According to the report, it was a year that proved pretty challenging for craft breweries (and even some big breweries — just ask Bud Light). The report noted craft beer production is down in 2023, which makes it the first time outside of that unique 2020 COVID economy that independent brewers have seen such a decline.
Why the decline?
The usuals. The stuff we’ve been talking about for years, now in crescendo. The crazy amount of money it takes to open and run a small brewery. The crazy amount of breweries out there. The rising price of ingredients. The rising price of craft beer. Fierce beer competition on the shelf. Shrinking draught sales. Youngers foregoing beer for ready-to-drink cocktails, spirits and weed. Aging out of craft beer drinkers. Some might even say creative stagnation in the industry. I would also throw in there that people are pretty hard to please. So, is there any good news?

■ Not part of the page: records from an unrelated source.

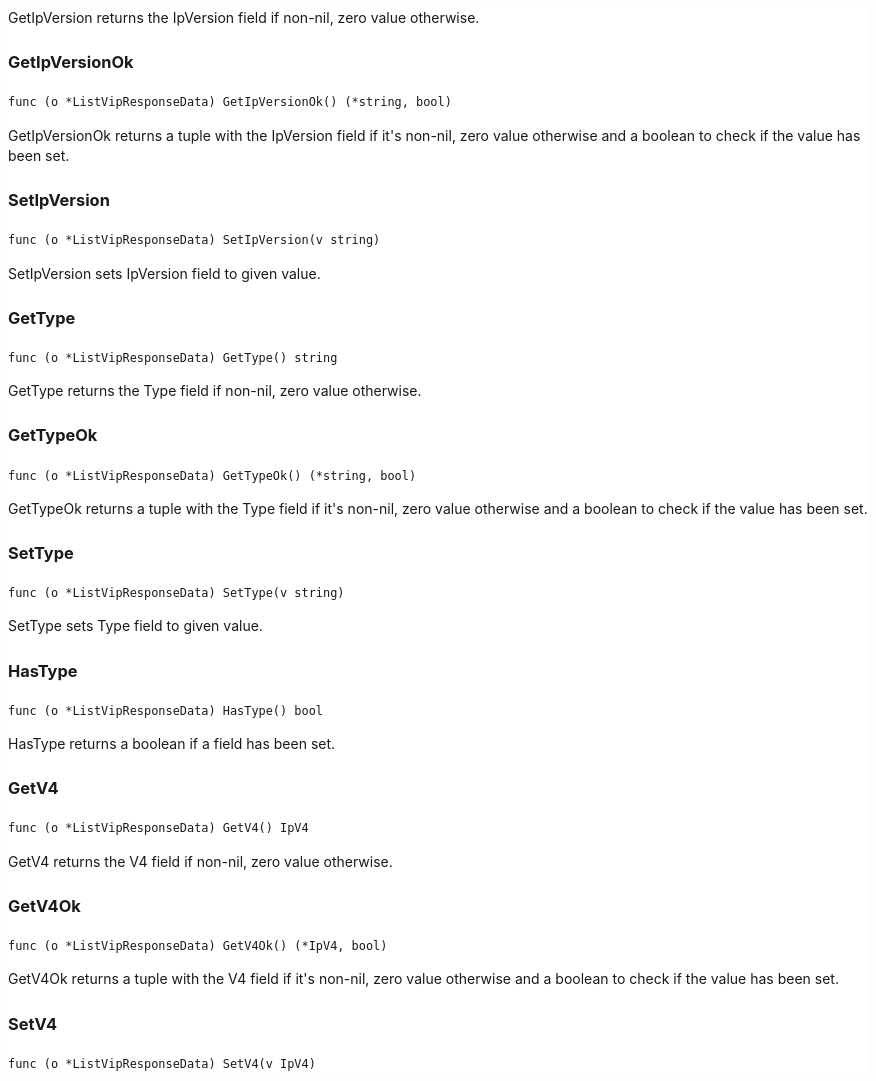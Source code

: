 GetIpVersion returns the IpVersion field if non-nil, zero value otherwise.

### GetIpVersionOk

`func (o *ListVipResponseData) GetIpVersionOk() (*string, bool)`

GetIpVersionOk returns a tuple with the IpVersion field if it's non-nil, zero value otherwise
and a boolean to check if the value has been set.

### SetIpVersion

`func (o *ListVipResponseData) SetIpVersion(v string)`

SetIpVersion sets IpVersion field to given value.


### GetType

`func (o *ListVipResponseData) GetType() string`

GetType returns the Type field if non-nil, zero value otherwise.

### GetTypeOk

`func (o *ListVipResponseData) GetTypeOk() (*string, bool)`

GetTypeOk returns a tuple with the Type field if it's non-nil, zero value otherwise
and a boolean to check if the value has been set.

### SetType

`func (o *ListVipResponseData) SetType(v string)`

SetType sets Type field to given value.

### HasType

`func (o *ListVipResponseData) HasType() bool`

HasType returns a boolean if a field has been set.

### GetV4

`func (o *ListVipResponseData) GetV4() IpV4`

GetV4 returns the V4 field if non-nil, zero value otherwise.

### GetV4Ok

`func (o *ListVipResponseData) GetV4Ok() (*IpV4, bool)`

GetV4Ok returns a tuple with the V4 field if it's non-nil, zero value otherwise
and a boolean to check if the value has been set.

### SetV4

`func (o *ListVipResponseData) SetV4(v IpV4)`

From the Brewers Association press release:
“While many individual businesses are struggling, there is good news in the continued overall popularity of the category. Yes, things are more challenging, but independent brewers still sell more than one out of eight beers in the United States; beer drinkers spend roughly one out of four of their beer dollars on a beer from a small and independent brewer; and the industry remains a source of jobs and community across the country,” said Bart Watson, chief economist, Brewers Association.
In its Year in Beer review, the Brewers Association noted 420 craft brewery openings in the last 12 months and 385 closings. The BA doesn’t share a ton more info in the report, but it did dig a little deeper into ingredients, CO2 and climate change.
Supply chain issues moderated somewhat in 2023, but climate change and persisting disruptions challenged brewers throughout the year. Climatic stresses affected the two primary agricultural inputs in brewing: barley and hops. The 2023 North American barley harvest was larger than in 2022 but still below the five-year average. Barley quality issues persisted, particularly in the Canadian prairie provinces and parts of Montana, where precipitation remained below average and temperatures stayed above normal. In the U.S., hop acreage strung for harvest decreased due to the large volume of hops in inventory, but growing conditions produced above-average yields in most varieties. Climatic conditions continued to be challenging in Europe, with the quantity of hops harvested remaining well below average. The supply of CO2 stabilized somewhat, but spot shortages continued to affect some regions.